In practice, this meant “ownership” of land identifiably occupied and cultivated. At a most generous assessment, such “ownership” might stretch to include a reasonable hunting and gathering range around a Maori settlement. At the time the Treaty was signed, even in the more populous North Island, such settlements were typically few and far between
In 1840, the North Island was home to an estimated 100, 000 Maori. Edward Dieffenbach, a German-born naturalist who travelled throughout the North Island in 1844, reported that “even in the areas of greatest Maori habitation, there are huge tracts of land, even up to hundreds of miles, between the various tribes [hapu].”
The South Island lay practically deserted. Edward Shortland’s 1846 census found some 2, 500 Ngai Tahu, resident at several coastal locations. To suggest that 2, 500 people [a] lived on; [b] cultivated; or [c] hunted and gathered over 13 million hectares of the South Island is sheer casuistry.
Even in the North Island, aside from the immediate areas around a Maori settlement, the “waste lands” were uninhabited, unimproved, uncultivated, and untrod by human feet, other than those of an occasional war party or traveller. The exclusion of other groups, whether by law or by force, was in practical terms impossible, meaning the “waste lands” had neither “customary” nor legal owners.

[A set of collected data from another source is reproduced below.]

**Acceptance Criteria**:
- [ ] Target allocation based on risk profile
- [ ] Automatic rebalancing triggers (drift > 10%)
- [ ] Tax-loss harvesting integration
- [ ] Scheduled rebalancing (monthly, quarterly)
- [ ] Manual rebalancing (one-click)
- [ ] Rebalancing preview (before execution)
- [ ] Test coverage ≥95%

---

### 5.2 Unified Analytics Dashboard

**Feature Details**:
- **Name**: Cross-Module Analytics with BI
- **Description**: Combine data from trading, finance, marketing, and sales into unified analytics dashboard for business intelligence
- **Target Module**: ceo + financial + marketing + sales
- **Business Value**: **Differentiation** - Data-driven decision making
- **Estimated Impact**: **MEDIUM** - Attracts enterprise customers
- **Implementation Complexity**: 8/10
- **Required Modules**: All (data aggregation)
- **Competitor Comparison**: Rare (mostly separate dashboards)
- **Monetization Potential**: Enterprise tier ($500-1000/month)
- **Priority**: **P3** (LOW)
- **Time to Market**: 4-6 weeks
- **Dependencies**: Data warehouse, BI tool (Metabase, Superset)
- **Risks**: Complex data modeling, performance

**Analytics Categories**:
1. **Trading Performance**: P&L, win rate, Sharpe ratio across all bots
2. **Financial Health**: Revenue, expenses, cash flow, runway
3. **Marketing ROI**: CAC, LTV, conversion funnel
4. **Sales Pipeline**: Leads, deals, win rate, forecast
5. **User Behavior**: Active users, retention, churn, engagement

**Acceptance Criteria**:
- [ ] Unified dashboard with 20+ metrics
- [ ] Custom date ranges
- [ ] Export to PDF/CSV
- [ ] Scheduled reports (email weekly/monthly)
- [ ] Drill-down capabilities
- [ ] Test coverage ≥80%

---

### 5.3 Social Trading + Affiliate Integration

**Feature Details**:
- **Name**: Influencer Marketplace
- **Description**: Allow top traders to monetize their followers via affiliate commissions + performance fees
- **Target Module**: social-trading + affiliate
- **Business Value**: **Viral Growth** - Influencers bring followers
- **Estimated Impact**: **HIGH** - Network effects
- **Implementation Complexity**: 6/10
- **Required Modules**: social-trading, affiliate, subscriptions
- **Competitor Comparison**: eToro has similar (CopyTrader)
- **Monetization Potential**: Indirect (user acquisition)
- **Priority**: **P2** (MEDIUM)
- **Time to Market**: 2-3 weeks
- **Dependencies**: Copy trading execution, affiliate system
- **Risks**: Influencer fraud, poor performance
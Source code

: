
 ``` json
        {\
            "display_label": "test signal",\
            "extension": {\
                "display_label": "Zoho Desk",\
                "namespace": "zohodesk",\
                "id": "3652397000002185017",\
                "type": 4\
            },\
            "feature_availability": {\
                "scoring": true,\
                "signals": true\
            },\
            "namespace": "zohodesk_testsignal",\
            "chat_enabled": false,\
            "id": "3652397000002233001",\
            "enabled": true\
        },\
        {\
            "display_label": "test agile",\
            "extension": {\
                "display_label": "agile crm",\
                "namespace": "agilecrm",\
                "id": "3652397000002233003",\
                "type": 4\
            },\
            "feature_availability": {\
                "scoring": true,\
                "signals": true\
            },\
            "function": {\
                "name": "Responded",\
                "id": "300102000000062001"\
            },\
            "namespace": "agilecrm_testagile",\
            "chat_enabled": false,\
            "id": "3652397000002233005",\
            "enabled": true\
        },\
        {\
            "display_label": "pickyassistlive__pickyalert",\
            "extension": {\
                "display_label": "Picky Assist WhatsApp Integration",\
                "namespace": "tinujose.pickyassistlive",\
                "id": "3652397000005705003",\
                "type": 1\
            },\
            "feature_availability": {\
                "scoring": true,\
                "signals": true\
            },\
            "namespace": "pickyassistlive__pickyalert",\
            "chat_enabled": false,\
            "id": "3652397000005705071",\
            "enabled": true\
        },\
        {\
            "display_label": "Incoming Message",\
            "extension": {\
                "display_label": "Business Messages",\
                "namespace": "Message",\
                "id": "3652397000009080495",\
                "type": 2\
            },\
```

The mischievous notion that the property rights set out in Article II of the Treaty applied to the entire land area of New Zealand, including the “waste lands,” was implanted in the Maori mind by the missionaries over the decade following the signing of the Treaty. They were well aware the Crown had little money for land purchasing and a mere handful of troops to enforce its edicts. The missionary agenda was to keep secular, worldly Pakeha confined to areas already settled, thus ensuring missionaries remained the only European influence in the all-Maori hinterlands they wanted to Christianise.
By the mid-1840s, Maori had learned that the Crown would pay to acquire the “waste lands,” in order to avoid the trouble it had no military force to quell. Each hapu became an instant “owner” of huge tracts of “waste land” adjoining its settlement. This created multiple competing ownership claims.
To convey a clear title to subsequent purchasers and ensure incoming settlers remained unmolested, the Crown was obliged to extinguish this Maori “ownership” by paying all potential claimants. In many early land purchases the Crown paid out anyone asserting a right to be paid.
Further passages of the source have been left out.